E la gloria. Ciò non va inteso nel senso generico che molti interpreti gli attribuiscono: l'apice glorioso del privilegio, ecc., a cui sono stati elevati (così Origene, Crisostomo, Bengel, Fritzsche); né ancora (come Calvino, Beza, Grozio) "l'arca dell'alleanza", la cui cattura da parte dei Filistei fu sentita dalla morente moglie di Fineas come "la partenza della gloria" ( 1 Samuele 4:21 ).
Con la stragrande maggioranza dei buoni interpreti, intendiamo quella "gloria del Signore", o "pegno visibile della presenza divina in mezzo a loro", che riposava sull'arca e riempiva il tabernacolo durante tutte le loro peregrinazioni in il deserto; che a Gerusalemme si continuava a vedere nel tabernacolo e nel tempio, e che scomparve solo quando, alla cattività, fu demolito il tempio, e il sole dell'antica economia cominciò a tramontare.
I successivi ebrei diedero a questa gloria il nome ormai familiare di 'Shechinah' х Shªkanyaah ( H7935 ), da shaakan ( H7931 ), 'abbassarsi' e quindi, 'dimorare']. (Vedi la nota in Giovanni 1:14 , Commentario, p.
348; anche in Atti degli Apostoli 7:1 ; 2 Corinzi 3:7 , dove "la gloria del suo volto (di Mosè)" significa lo splendore visibile che la sua vicinanza a Dio sul monte ha lasciato sul suo volto; ed Ebrei 9:5 , dove sono così chiamati "i cherubini di gloria che adombrano il propiziatorio", per esprimere la radiosità che ricopre il propiziatorio irrorato di sangue, simbolico della reciproca vicinanza di Dio e del suo popolo attraverso l'efficacia di un sacrificio espiatorio.
Era l'onore distintivo degli Israeliti che solo per loro era l'intero metodo della Redenzione, e il risultato di esso nel Signore Dio che dimorava in mezzo a loro ( Salmi 68:18 ), rivelato nel tipo; e quindi a loro spettava "la gloria":
E i patti.
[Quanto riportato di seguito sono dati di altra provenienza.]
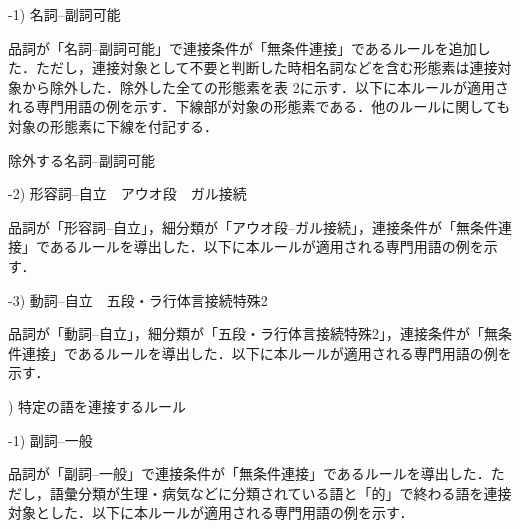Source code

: \documentclass[japanese]{jnlp_1.4}
\begin{document}
-1) 名詞--副詞可能

品詞が「名詞--副詞可能」で連接条件が「無条件連接」であるルールを追加した．ただし，連接対象として不要と判断した時相名詞などを含む形態素は連接対象から除外した．除外した全ての形態素を表 2に示す．以下に本ルールが適用される専門用語の例を示す．下線部が対象の形態素である．他のルールに関しても対象の形態素に下線を付記する．

\vspace{1zw}
\vspace{1zw}

\begin{table}[t]
\caption{除外する名詞--副詞可能}

\end{table}

-2) 形容詞--自立　アウオ段　ガル接続

品詞が「形容詞--自立」，細分類が「アウオ段--ガル接続」，連接条件が「無条件連接」であるルールを導出した．以下に本ルールが適用される専門用語の例を示す．

\vspace{1zw}
\vspace{1zw}

-3) 動詞--自立　五段・ラ行体言接続特殊2

品詞が「動詞--自立」，細分類が「五段・ラ行体言接続特殊2」，連接条件が「無条件連接」であるルールを導出した．以下に本ルールが適用される専門用語の例を示す．

\vspace{1zw}
\vspace{1zw}

) 特定の語を連接するルール

-1) 副詞--一般

品詞が「副詞--一般」で連接条件が「無条件連接」であるルールを導出した．ただし，語彙分類が生理・病気などに分類されている語と「的」で終わる語を連接対象とした．以下に本ルールが適用される専門用語の例を示す．

\vspace{1zw}
\vspace{1zw}
\end{document}
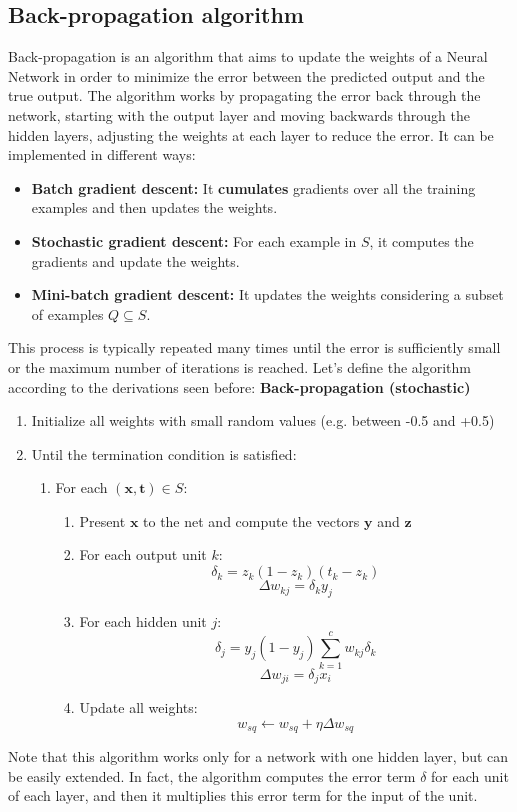 \subsection{Back-propagation algorithm}
Back-propagation is an algorithm that aims to update the weights of a Neural Network in order to minimize the error between the predicted output and the true output. The algorithm works by propagating the error back through the network, starting with the output layer and moving backwards through the hidden layers, adjusting the weights at each layer to reduce the error. It can be implemented in different ways:
\begin{itemize}
    \item \textbf{Batch gradient descent:} It \textbf{cumulates} gradients over all the training examples and then updates the weights.
    \item \textbf{Stochastic gradient descent:} For each example in $S$, it computes the gradients and update the weights.
    \item \textbf{Mini-batch gradient descent:} It updates the weights considering a subset of examples $Q \subseteq S$. 
\end{itemize}
This process is typically repeated many times until the error is sufficiently small or the maximum number of iterations is reached. Let's define the algorithm according to the derivations seen before:\newline\newline
\textbf{Back-propagation (stochastic)}
\begin{enumerate}
    \item Initialize all weights with small random values (e.g. between -0.5 and +0.5)
    \item Until the termination condition is satisfied:
    \begin{enumerate}
        \item For each $(\textbf{x},\textbf{t}) \in S$:
        \begin{enumerate}
            \item Present $\textbf{x}$ to the net and compute the vectors $\textbf{y}$ and $\textbf{z}$
            \item For each output unit $k$:
            \[\delta_{k} = z_{k}(1 - z_{k})(t_{k} - z_{k})\]
            \[\Delta w_{kj} = \delta_{k}y_{j}\]

            \item For each hidden unit $j$:
            \[\delta_{j} = y_{j}(1 - y_{j})\sum_{k=1}^{c}w_{kj}\delta_{k}\]
            \[\Delta w_{ji} = \delta_{j}x_{i}\]

            \item Update all weights:
            \[w_{sq} \leftarrow w_{sq} + \eta \Delta w_{sq}\]
        \end{enumerate}
    \end{enumerate}
\end{enumerate}
Note that this algorithm works only for a network with one hidden layer, but can be easily extended. In fact, the algorithm computes the error term $\delta$ for each unit of each layer, and then it multiplies this error term for the input of the unit.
La parola è qui usata al plurale, non per denotare "l'antico e il nuovo patto" (come Agostino, Girolamo e alcuni dei più antichi teologi tedeschi), poiché tutte le cose qui elencate appartengono all'antica economia; né 'le tavole dell'alleanza' (come Beza, Grotius, ecc.), poiché ciò significherebbe renderlo lo stesso con il prossimo particolare, "il dare la legge"; ma l'unico patto con Abramo nei suoi successivi rinnovamenti, al quale i pagani erano "stranieri", e che è chiamato (anche al plurale) "il patto della promessa" ( Efesini 2:12 ).
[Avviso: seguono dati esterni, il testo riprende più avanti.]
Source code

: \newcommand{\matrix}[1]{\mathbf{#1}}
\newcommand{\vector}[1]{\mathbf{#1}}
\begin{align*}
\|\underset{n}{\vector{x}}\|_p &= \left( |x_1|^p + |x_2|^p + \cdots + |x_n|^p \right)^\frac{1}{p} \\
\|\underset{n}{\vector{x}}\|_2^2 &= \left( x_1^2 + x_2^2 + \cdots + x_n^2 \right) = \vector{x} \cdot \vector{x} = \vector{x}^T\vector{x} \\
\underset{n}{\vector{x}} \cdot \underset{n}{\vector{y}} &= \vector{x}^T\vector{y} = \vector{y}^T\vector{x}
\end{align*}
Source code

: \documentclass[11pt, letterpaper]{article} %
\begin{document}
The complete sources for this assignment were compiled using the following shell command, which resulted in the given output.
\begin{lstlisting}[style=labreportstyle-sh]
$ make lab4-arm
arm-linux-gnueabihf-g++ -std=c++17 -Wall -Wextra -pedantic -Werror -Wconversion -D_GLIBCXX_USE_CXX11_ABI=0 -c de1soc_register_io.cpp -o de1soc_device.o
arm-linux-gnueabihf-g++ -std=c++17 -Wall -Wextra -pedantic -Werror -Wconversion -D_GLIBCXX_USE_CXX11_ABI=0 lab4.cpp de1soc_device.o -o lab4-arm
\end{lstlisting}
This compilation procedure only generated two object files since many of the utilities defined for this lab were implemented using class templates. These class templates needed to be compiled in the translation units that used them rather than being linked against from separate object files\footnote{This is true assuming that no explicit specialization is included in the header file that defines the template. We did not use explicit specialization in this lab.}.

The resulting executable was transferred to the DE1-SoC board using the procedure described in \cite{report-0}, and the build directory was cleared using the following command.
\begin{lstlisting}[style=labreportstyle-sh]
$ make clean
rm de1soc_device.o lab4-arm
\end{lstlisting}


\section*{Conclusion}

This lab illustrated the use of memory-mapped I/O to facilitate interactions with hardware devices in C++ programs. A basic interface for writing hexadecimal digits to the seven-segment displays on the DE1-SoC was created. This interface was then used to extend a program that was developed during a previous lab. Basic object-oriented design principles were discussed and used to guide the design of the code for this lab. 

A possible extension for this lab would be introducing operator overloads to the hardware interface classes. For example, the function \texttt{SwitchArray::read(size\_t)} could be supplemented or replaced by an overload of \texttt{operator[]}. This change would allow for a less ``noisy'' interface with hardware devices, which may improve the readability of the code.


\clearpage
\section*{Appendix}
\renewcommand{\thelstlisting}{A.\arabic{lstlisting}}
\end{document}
Vedi anche Galati 3:6 ; Galati 3:17 . [Lachmann adotta la forma singolare di questa parola ( hee ( G3588 ) diakeekee ( G1343 )) sull'autorità piuttosto pesante di BDEFG: la Vulgata (ma non Codex Amiat.
); e molti dei padri greci. Il testo ricevuto si trova in 'Aleph (') CK, e apparentemente tutti i corsivi; diverse copie del latino antico, il miglior manoscritto della Vulgata (Amiatinus), sia il siriaco che altre versioni, e gli stessi padri greci a cui si fa affidamento per il singolare. E poiché sarebbe del tutto naturale scrivere la parola al singolare (sebbene plurale nell'originale), poiché la cosa intesa è singolare - ma certamente non il contrario - Tischendorf e Tregelles proprio qui al plurale del Testo Ricevuto, come quasi tutti i buoni critici lo fanno.]
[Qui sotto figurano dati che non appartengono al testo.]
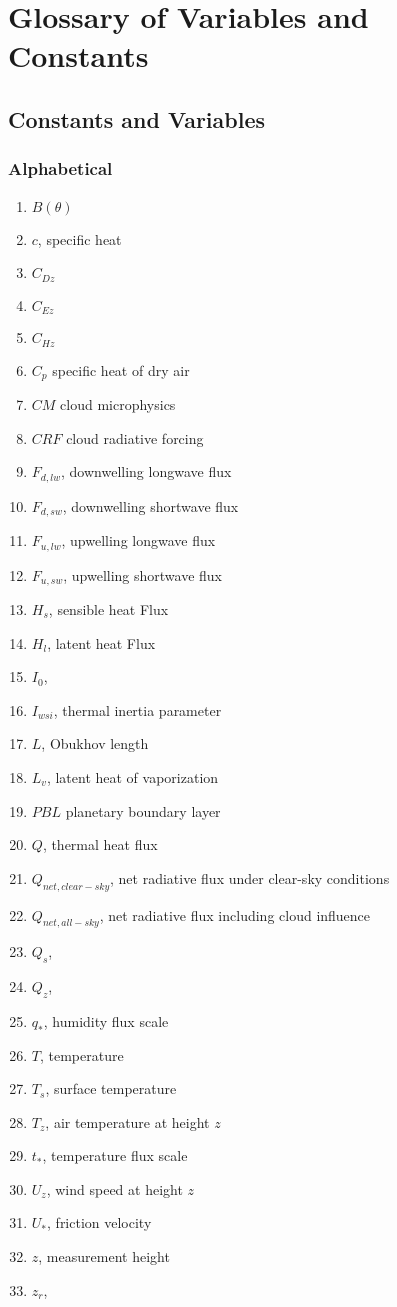 \chapter{Glossary of Variables and Constants}
\section{Constants and Variables}
\subsection{Alphabetical}

\begin{enumerate}
    \item[]$B(\theta)$
    \item[]$c$, specific heat
    \item[]$C_{Dz}$
    \item[]$C_{Ez}$
    \item[]$C_{Hz}$ 
    \item[]$C_{p}$ specific heat of dry air
    \item[]$CM$ cloud microphysics
    \item[]$CRF$ cloud radiative forcing
    \item[]$F_{d,lw}$, downwelling longwave flux
    \item[]$F_{d,sw}$, downwelling shortwave flux
    \item[]$F_{u,lw}$, upwelling longwave flux
    \item[]$F_{u,sw}$, upwelling shortwave flux
    \item[]$H_{s}$, sensible heat Flux
    \item[]$H_{l}$, latent heat Flux
    \item[]$I_{0}$,
    \item[]$I_{wsi}$, thermal inertia parameter
    \item[]$L$, Obukhov length
    \item[]$L_{v}$, latent heat of vaporization
    \item[]$PBL$ planetary boundary layer
    \item[]$Q$, thermal heat flux
    \item[]$Q_{net, clear-sky}$, net radiative flux under clear-sky conditions
    \item[]$Q_{net, all-sky}$, net radiative flux including cloud influence
    \item[]$Q_{s}$,
    \item[]$Q_{z}$,
    \item[]$q_{*}$, humidity flux scale
    \item[]$T$, temperature
    \item[]$T_{s}$, surface temperature
    \item[]$T_{z}$, air temperature at height $z$
    \item[]$t_{*}$, temperature flux scale
    \item[]$U_{z}$, wind speed at height $z$
    \item[]$U_{*}$, friction velocity
    \item[]$z$, measurement height
    \item[]$z_{r}$,
\end{enumerate}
E il dare la legge - dal monte Sinai, e affidare quel prezioso tesoro alla loro custodia, che i Giudei giustamente consideravano il loro speciale onore ( Romani 2:17 ; Deuteronomio 26:18 ; Salmi 147:19 ) .
E il servizio [di Dio!] - piuttosto, 'il servizio' [del santuario'], o meglio, senza supplemento, semplicemente, 'il servizio' hee ( G3588 ) latreia ( G2999 )]; intendendo tutto il servizio religioso divinamente istituito, nella cui celebrazione sono stati tanto avvicinati a Dio.
E le promesse - le grandi promesse abramitiche, successivamente dispiegate, e che hanno avuto il loro compimento solo in Cristo (cfr Ebrei 7:6 ; Galati 3:16 ; Galati 3:21 ; Atti degli Apostoli 26:6 ).